It is refreshing to read a piece about big beer companies buying craft breweries that isn’t full of the sky is falling hysterics. Usually, a column/blog post like this frets over how big beer is killing the soul of American craft beer by selling out and treating beer like a business and not a religious calling.
I think there are two reasons craft beer fans have such visceral reactions to craft breweries being bought out. The first is touched on in the piece and that is craft beer has built itself on the idea of the small local business taking on the big guys. Craft beer was born of an us vs. them dialectic that gets turned on its head when a craft brewer sells to a big company.
I think that view of craft beer comes at the detriment of craft beer because it doesn’t respect the fact that craft beer is a business and not just a calling. Not only is it a business, it is a hard business that gets harder every day as more breweries open around the country.
When something like Stone laying off staff happens, it is a bucket of ice water to the craft beer system. The writers and other beer people I like the most are the ones who understand how much fun the craft beer business is yet treat the business part of it with the same respect they treat the beer part of it.
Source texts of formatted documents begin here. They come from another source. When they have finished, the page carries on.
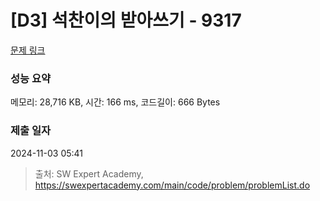 # [D3] 석찬이의 받아쓰기 - 9317 

[문제 링크](https://swexpertacademy.com/main/code/problem/problemDetail.do?contestProbId=AW-hOY5KeEIDFAVg) 

### 성능 요약

메모리: 28,716 KB, 시간: 166 ms, 코드길이: 666 Bytes

### 제출 일자

2024-11-03 05:41



> 출처: SW Expert Academy, https://swexpertacademy.com/main/code/problem/problemList.do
Another reason I think the reaction to big beer buying craft breweries is so visceral by people in the craft beer business is many of those people came from big beer. They worked for big beer companies or distributors and they know the shenanigans that go on with big beer not just by the beer companies, but by the bars and restaurants they sell to. They know how much harder it makes the job of getting craft beer in bars and restaurants.
Rarely is it envelopes of cash that change hands. It is more, “We will give you permanent tap handles if you sponsor a festival for $30,000.” For all the talk about how big beer is evil for handing out money, remember for bribery to work, you must have someone willing to take the money. Big beer has the advantage in that it has the money, but they aren’t putting guns to bar owner’s heads making them take it. That is the advantage small craft brewers can’t compete with at all.
I am one of those who hates seeing craft brewers being bought by big beer. There are two reasons. One, I don’t think big beer cares about beer. These are large companies whose primary goal is to sell the most product possible and not the best beer possible. They could just as easily be selling lead pipes. The other reason, I like to think of myself as someone who supports small, local businesses. I think your money is better spent for your community by shopping local whether that be the local craft brewery or the independent bottle shop down the street. However, I also shop at Amazon, Target, and Total Wine.